Sen. Audrey Gibson, a Jacksonville Democrat poised to lead the Senate caucus after November’s elections, seeks $10 million for the former employees of a contaminated wood treatment plant.
Jacksonville’s Fairfax Street Wood Treaters, according to Gibson’s claims bill (SB 52), used chromated copper arsenate to treat wood from 1980 to 2010.
Employees of the plant were subject to “excessive, persistent, and prolonged” exposure to arsenic, because of what the bill calls a “catastrophic failure” of oversight from the state Department of Environmental Protection, Department of Health, and Department of Financial Services.

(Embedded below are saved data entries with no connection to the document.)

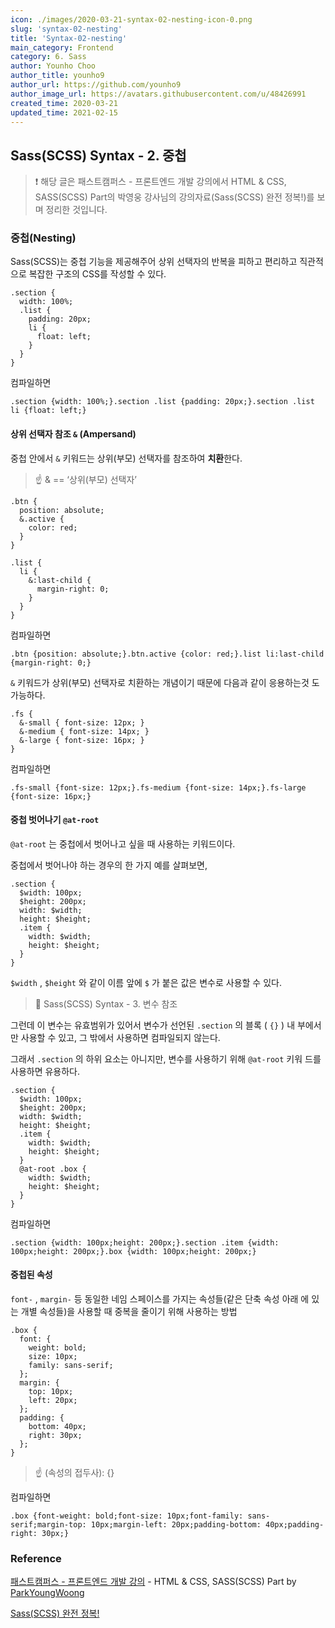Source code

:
 ```yaml
---
icon: ./images/2020-03-21-syntax-02-nesting-icon-0.png
slug: 'syntax-02-nesting'
title: 'Syntax-02-nesting'
main_category: Frontend
category: 6. Sass
author: Younho Choo
author_title: younho9
author_url: https://github.com/younho9
author_image_url: https://avatars.githubusercontent.com/u/48426991
created_time: 2020-03-21
updated_time: 2021-02-15
---
```


## Sass(SCSS) Syntax - 2. 중첩

> ❗️ 해당 글은 패스트캠퍼스 - 프론트엔드 개발 강의에서 HTML & CSS, SASS(SCSS)
> Part의 박영웅 강사님의 강의자료(Sass(SCSS) 완전 정복!)를 보며 정리한 것입니다.

### 중첩(Nesting)

Sass(SCSS)는 중첩 기능을 제공해주어 상위 선택자의 반복을 피하고 편리하고 직관적
으로 복잡한 구조의 CSS를 작성할 수 있다.

```plain text
.section {
  width: 100%;
  .list {
    padding: 20px;
    li {
      float: left;
    }
  }
}
```

컴파일하면

```plain text
.section {width: 100%;}.section .list {padding: 20px;}.section .list li {float: left;}
```

#### 상위 선택자 참조 `&` (Ampersand)

중첩 안에서 `&` 키워드는 상위(부모) 선택자를 참조하여 **치환**한다.

> ☝️ & == ‘상위(부모) 선택자’

```plain text
.btn {
  position: absolute;
  &.active {
    color: red;
  }
}

.list {
  li {
    &:last-child {
      margin-right: 0;
    }
  }
}
```

컴파일하면

```plain text
.btn {position: absolute;}.btn.active {color: red;}.list li:last-child {margin-right: 0;}
```

`&` 키워드가 상위(부모) 선택자로 치환하는 개념이기 때문에 다음과 같이 응용하는것
도 가능하다.

```plain text
.fs {
  &-small { font-size: 12px; }
  &-medium { font-size: 14px; }
  &-large { font-size: 16px; }
}
```

컴파일하면

```plain text
.fs-small {font-size: 12px;}.fs-medium {font-size: 14px;}.fs-large {font-size: 16px;}
```

#### 중첩 벗어나기 `@at-root`

`@at-root` 는 중첩에서 벗어나고 싶을 때 사용하는 키워드이다.

중첩에서 벗어나야 하는 경우의 한 가지 예를 살펴보면,

```plain text
.section {
  $width: 100px;
  $height: 200px;
  width: $width;
  height: $height;
  .item {
    width: $width;
    height: $height;
  }
}
```

`$width` , `$height` 와 같이 이름 앞에 `$` 가 붙은 값은 변수로 사용할 수 있다.

> 🔗 Sass(SCSS) Syntax - 3. 변수 참조

그런데 이 변수는 유효범위가 있어서 변수가 선언된 `.section` 의 블록 ( `{}` ) 내
부에서만 사용할 수 있고, 그 밖에서 사용하면 컴파일되지 않는다.

그래서 `.section` 의 하위 요소는 아니지만, 변수를 사용하기 위해 `@at-root` 키워
드를 사용하면 유용하다.

```plain text
.section {
  $width: 100px;
  $height: 200px;
  width: $width;
  height: $height;
  .item {
    width: $width;
    height: $height;
  }
  @at-root .box {
    width: $width;
    height: $height;
  }
}
```

컴파일하면

```plain text
.section {width: 100px;height: 200px;}.section .item {width: 100px;height: 200px;}.box {width: 100px;height: 200px;}
```

#### 중첩된 속성

`font-` , `margin-` 등 동일한 네임 스페이스를 가지는 속성들(같은 단축 속성 아래
에 있는 개별 속성들)을 사용할 때 중복을 줄이기 위해 사용하는 방법

```plain text
.box {
  font: {
    weight: bold;
    size: 10px;
    family: sans-serif;
  };
  margin: {
    top: 10px;
    left: 20px;
  };
  padding: {
    bottom: 40px;
    right: 30px;
  };
}
```

> ☝️ (속성의 접두사): {}

컴파일하면

```plain text
.box {font-weight: bold;font-size: 10px;font-family: sans-serif;margin-top: 10px;margin-left: 20px;padding-bottom: 40px;padding-right: 30px;}
```

### Reference

[패스트캠퍼스 - 프론트엔드 개발 강의](https://www.fastcampus.co.kr/dev_online_react/) -
HTML & CSS, SASS(SCSS) Part by
[ParkYoungWoong](https://github.com/ParkYoungWoong)

[Sass(SCSS) 완전 정복!](https://heropy.blog/2018/01/31/sass/)
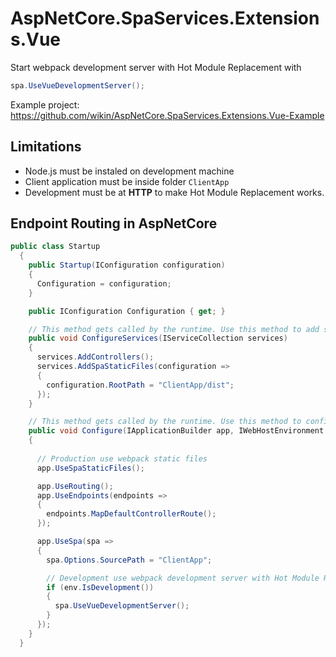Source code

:# AspNetCore.SpaServices.Extensions.Vue

Start webpack development server with Hot Module Replacement with 
```csharp
spa.UseVueDevelopmentServer();
```

Example project: https://github.com/wikin/AspNetCore.SpaServices.Extensions.Vue-Example


## Limitations
- Node.js must be instaled on development machine
- Client application must be inside folder `ClientApp`
- Development must be at **HTTP** to make Hot Module Replacement works.


## Endpoint Routing in AspNetCore
```csharp
public class Startup
  {
    public Startup(IConfiguration configuration)
    {
      Configuration = configuration;
    }

    public IConfiguration Configuration { get; }

    // This method gets called by the runtime. Use this method to add services to the container.
    public void ConfigureServices(IServiceCollection services)
    {
      services.AddControllers();
      services.AddSpaStaticFiles(configuration =>
      {
        configuration.RootPath = "ClientApp/dist";
      });
    }

    // This method gets called by the runtime. Use this method to configure the HTTP request pipeline.
    public void Configure(IApplicationBuilder app, IWebHostEnvironment env)
    {
      
      // Production use webpack static files
      app.UseSpaStaticFiles();

      app.UseRouting();
      app.UseEndpoints(endpoints =>
      {
        endpoints.MapDefaultControllerRoute();
      });

      app.UseSpa(spa =>
      {
        spa.Options.SourcePath = "ClientApp";

        // Development use webpack development server with Hot Module Replacement
        if (env.IsDevelopment())
        {
          spa.UseVueDevelopmentServer();
        }
      });
    }
  }
  ```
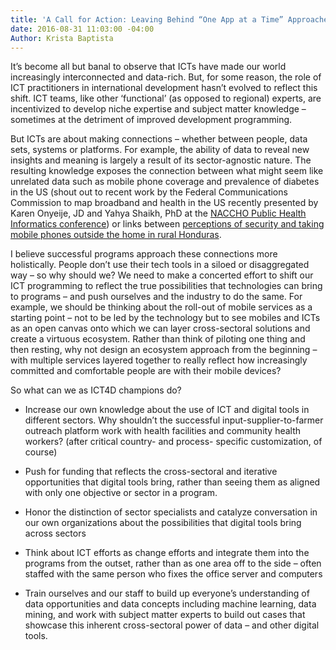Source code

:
 ```yaml
---
title: 'A Call for Action: Leaving Behind “One App at a Time” Approaches'
date: 2016-08-31 11:03:00 -04:00
Author: Krista Baptista
---
```


It’s become all but banal to observe that ICTs have made our world increasingly interconnected and data-rich. But, for some reason, the role of ICT practitioners in international development hasn’t evolved to reflect this shift. ICT teams, like other ‘functional’ (as opposed to regional) experts, are incentivized to develop niche expertise and subject matter knowledge – sometimes at the detriment of improved development programming.

<!--more-->

But ICTs are about making connections – whether between people, data sets, systems or platforms. For example, the ability of data to reveal new insights and meaning is largely a result of its sector-agnostic nature. The resulting knowledge exposes the connection between what might seem like unrelated data such as mobile phone coverage and prevalence of diabetes in the US (shout out to recent work by the Federal Communications Commission to map broadband and health in the US recently presented by Karen Onyeije, JD and Yahya Shaikh, PhD at the [NACCHO Public Health Informatics conference](http://phiconference.org/)) or links between [perceptions of security and taking mobile phones outside the home in rural Honduras](http://dai-global-digital.com/honduras-consumer-insights.html).


I believe successful programs approach these connections more holistically. People don’t use their tech tools in a siloed or disaggregated way – so why should we?  We need to make a concerted effort to shift our ICT programming to reflect the true possibilities that technologies can bring to programs – and push ourselves and the industry to do the same. For example, we should be thinking about the roll-out of mobile services as a starting point – not to be led by the technology but to see mobiles and ICTs as an open canvas onto which we can layer cross-sectoral solutions and create a virtuous ecosystem. Rather than think of piloting one thing and then resting, why not design an ecosystem approach from the beginning – with multiple services layered together to really reflect how increasingly committed and comfortable people are with their mobile devices?

So what can we as ICT4D champions do?

* Increase our own knowledge about the use of ICT and digital tools in different sectors.  Why shouldn’t the successful input-supplier-to-farmer outreach platform work with health facilities and community health workers? (after critical country- and process- specific customization, of course)

* Push for funding that reflects the cross-sectoral and iterative opportunities that digital tools bring, rather than seeing them as aligned with only one objective or sector in a program.

* Honor the distinction of sector specialists and catalyze conversation in our own organizations about the possibilities that digital tools bring across sectors

* Think about ICT efforts as change efforts and integrate them into the programs from the outset, rather than as one area off to the side – often staffed with the same person who fixes the office server and computers

* Train ourselves and our staff to build up everyone’s understanding of data opportunities and data concepts including machine learning, data mining, and work with subject matter experts to build out cases that showcase this inherent cross-sectoral power of data – and other digital tools.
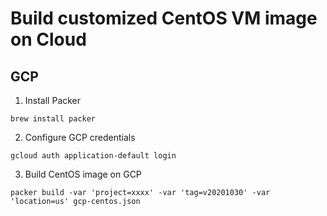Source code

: # Build customized CentOS VM image on Cloud

## GCP

1. Install Packer

```shell
brew install packer
```

2. Configure GCP credentials

```shell
gcloud auth application-default login
```

3. Build CentOS image on GCP

``` shell
packer build -var 'project=xxxx' -var 'tag=v20201030' -var 'location=us' gcp-centos.json
```
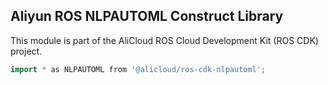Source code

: ## Aliyun ROS NLPAUTOML Construct Library

This module is part of the AliCloud ROS Cloud Development Kit (ROS CDK) project.

```go
import * as NLPAUTOML from '@alicloud/ros-cdk-nlpautoml';
```
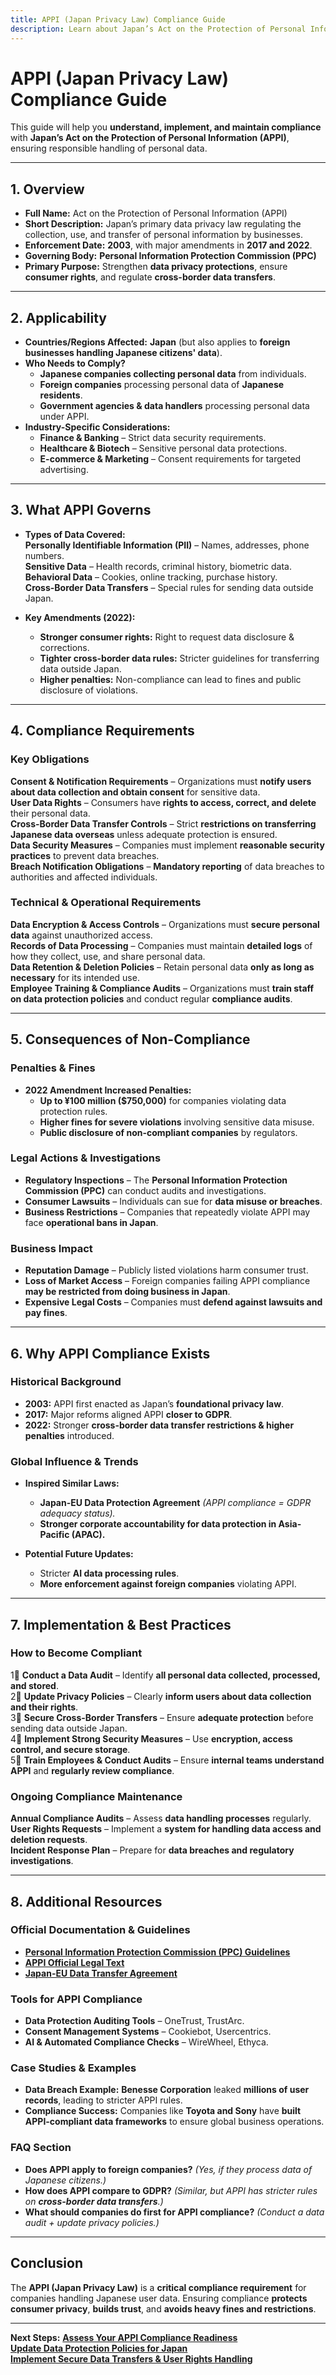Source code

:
 ```yaml
---
title: APPI (Japan Privacy Law) Compliance Guide
description: Learn about Japan’s Act on the Protection of Personal Information (APPI), its requirements, enforcement, and best practices.
---
```


# APPI (Japan Privacy Law) Compliance Guide
This guide will help you **understand, implement, and maintain compliance** with **Japan’s Act on the Protection of Personal Information (APPI)**, ensuring responsible handling of personal data.

---

## 1. Overview
- **Full Name:** Act on the Protection of Personal Information (APPI)  
- **Short Description:** Japan’s primary data privacy law regulating the collection, use, and transfer of personal information by businesses.  
- **Enforcement Date:** **2003**, with major amendments in **2017 and 2022**.  
- **Governing Body:** **Personal Information Protection Commission (PPC)**  
- **Primary Purpose:** Strengthen **data privacy protections**, ensure **consumer rights**, and regulate **cross-border data transfers**.  

---

## 2. Applicability
- **Countries/Regions Affected:** **Japan** (but also applies to **foreign businesses handling Japanese citizens' data**).  
- **Who Needs to Comply?**  
  - **Japanese companies collecting personal data** from individuals.  
  - **Foreign companies** processing personal data of **Japanese residents**.  
  - **Government agencies & data handlers** processing personal data under APPI.  
- **Industry-Specific Considerations:**  
  - **Finance & Banking** – Strict data security requirements.  
  - **Healthcare & Biotech** – Sensitive personal data protections.  
  - **E-commerce & Marketing** – Consent requirements for targeted advertising.  

---

## 3. What APPI Governs
- **Types of Data Covered:**  
   **Personally Identifiable Information (PII)** – Names, addresses, phone numbers.  
   **Sensitive Data** – Health records, criminal history, biometric data.  
   **Behavioral Data** – Cookies, online tracking, purchase history.  
   **Cross-Border Data Transfers** – Special rules for sending data outside Japan.  

- **Key Amendments (2022):**  
  - **Stronger consumer rights:** Right to request data disclosure & corrections.  
  - **Tighter cross-border data rules:** Stricter guidelines for transferring data outside Japan.  
  - **Higher penalties:** Non-compliance can lead to fines and public disclosure of violations.  

---

## 4. Compliance Requirements
### Key Obligations
 **Consent & Notification Requirements** – Organizations must **notify users about data collection and obtain consent** for sensitive data.  
 **User Data Rights** – Consumers have **rights to access, correct, and delete** their personal data.  
 **Cross-Border Data Transfer Controls** – Strict **restrictions on transferring Japanese data overseas** unless adequate protection is ensured.  
 **Data Security Measures** – Companies must implement **reasonable security practices** to prevent data breaches.  
 **Breach Notification Obligations** – **Mandatory reporting** of data breaches to authorities and affected individuals.  

### Technical & Operational Requirements
 **Data Encryption & Access Controls** – Organizations must **secure personal data** against unauthorized access.  
 **Records of Data Processing** – Companies must maintain **detailed logs** of how they collect, use, and share personal data.  
 **Data Retention & Deletion Policies** – Retain personal data **only as long as necessary** for its intended use.  
 **Employee Training & Compliance Audits** – Organizations must **train staff on data protection policies** and conduct regular **compliance audits**.  

---

## 5. Consequences of Non-Compliance
### Penalties & Fines
- **2022 Amendment Increased Penalties:**  
  - **Up to ¥100 million ($750,000)** for companies violating data protection rules.  
  - **Higher fines for severe violations** involving sensitive data misuse.  
  - **Public disclosure of non-compliant companies** by regulators.  

### Legal Actions & Investigations
- **Regulatory Inspections** – The **Personal Information Protection Commission (PPC)** can conduct audits and investigations.  
- **Consumer Lawsuits** – Individuals can sue for **data misuse or breaches**.  
- **Business Restrictions** – Companies that repeatedly violate APPI may face **operational bans in Japan**.  

### Business Impact
- **Reputation Damage** – Publicly listed violations harm consumer trust.  
- **Loss of Market Access** – Foreign companies failing APPI compliance **may be restricted from doing business in Japan**.  
- **Expensive Legal Costs** – Companies must **defend against lawsuits and pay fines**.  

---

## 6. Why APPI Compliance Exists
### Historical Background
- **2003:** APPI first enacted as Japan’s **foundational privacy law**.  
- **2017:** Major reforms aligned APPI **closer to GDPR**.  
- **2022:** Stronger **cross-border data transfer restrictions & higher penalties** introduced.  

### Global Influence & Trends
- **Inspired Similar Laws:**  
  - **Japan-EU Data Protection Agreement** *(APPI compliance = GDPR adequacy status).*  
  - **Stronger corporate accountability for data protection in Asia-Pacific (APAC).**  

- **Potential Future Updates:**  
  - Stricter **AI data processing rules**.  
  - **More enforcement against foreign companies** violating APPI.  

---

## 7. Implementation & Best Practices
### How to Become Compliant
1⃣ **Conduct a Data Audit** – Identify **all personal data collected, processed, and stored**.  
2⃣ **Update Privacy Policies** – Clearly **inform users about data collection and their rights**.  
3⃣ **Secure Cross-Border Transfers** – Ensure **adequate protection** before sending data outside Japan.  
4⃣ **Implement Strong Security Measures** – Use **encryption, access control, and secure storage**.  
5⃣ **Train Employees & Conduct Audits** – Ensure **internal teams understand APPI** and **regularly review compliance**.  

### Ongoing Compliance Maintenance
 **Annual Compliance Audits** – Assess **data handling processes** regularly.  
 **User Rights Requests** – Implement a **system for handling data access and deletion requests**.  
 **Incident Response Plan** – Prepare for **data breaches and regulatory investigations**.  

---

## 8. Additional Resources
### Official Documentation & Guidelines
- **[ Personal Information Protection Commission (PPC) Guidelines](https://www.ppc.go.jp/)**  
- **[ APPI Official Legal Text](https://www.japaneselawtranslation.go.jp/)**  
- **[ Japan-EU Data Transfer Agreement](https://ec.europa.eu/)**  

### Tools for APPI Compliance
- **Data Protection Auditing Tools** – OneTrust, TrustArc.  
- **Consent Management Systems** – Cookiebot, Usercentrics.  
- **AI & Automated Compliance Checks** – WireWheel, Ethyca.  

### Case Studies & Examples
- **Data Breach Example:** **Benesse Corporation** leaked **millions of user records**, leading to stricter APPI rules.  
- **Compliance Success:** Companies like **Toyota and Sony** have **built APPI-compliant data frameworks** to ensure global business operations.  

### FAQ Section
- **Does APPI apply to foreign companies?** *(Yes, if they process data of Japanese citizens.)*  
- **How does APPI compare to GDPR?** *(Similar, but APPI has stricter rules on **cross-border data transfers**.)*  
- **What should companies do first for APPI compliance?** *(Conduct a data audit + update privacy policies.)*  

---

## Conclusion
The **APPI (Japan Privacy Law)** is a **critical compliance requirement** for companies handling Japanese user data. Ensuring compliance **protects consumer privacy**, **builds trust**, and **avoids heavy fines and restrictions**.

---

 **Next Steps:**
 **[Assess Your APPI Compliance Readiness](#)**  
 **[Update Data Protection Policies for Japan](#)**  
 **[Implement Secure Data Transfers & User Rights Handling](#)**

These employees got neither training nor protective gear, per the bill, nor guidance on how to avoid arsenic.
The $10 million requested would come from the general fund, allowing for $100,000 compensation for each affected employee.
The bill was filed Wednesday, the same day U.S. Rep. Al Lawson announced that the federal Environmental Protection Agency would spend $25,000 on exploring contaminated soil at a school near the site.
According to the EPA: The Fairfax Street Wood Treaters site is in a residential area, near a school and houses, and over decades the property became increasingly toxic because of the company’s use of chromated copper arsenate, stored in seven above ground tanks the EPA described as being in “poor condition.”
The EPA was pressured by the Florida Department of Environmental Protection as far back as 2010 to move on this. The project has been on the EPA radar since, and testing in March 2018 revealed arsenic contaminated soil. Soil at the nearby Susie E. Tolbert Elementary School is being cleaned up, the Feds assert.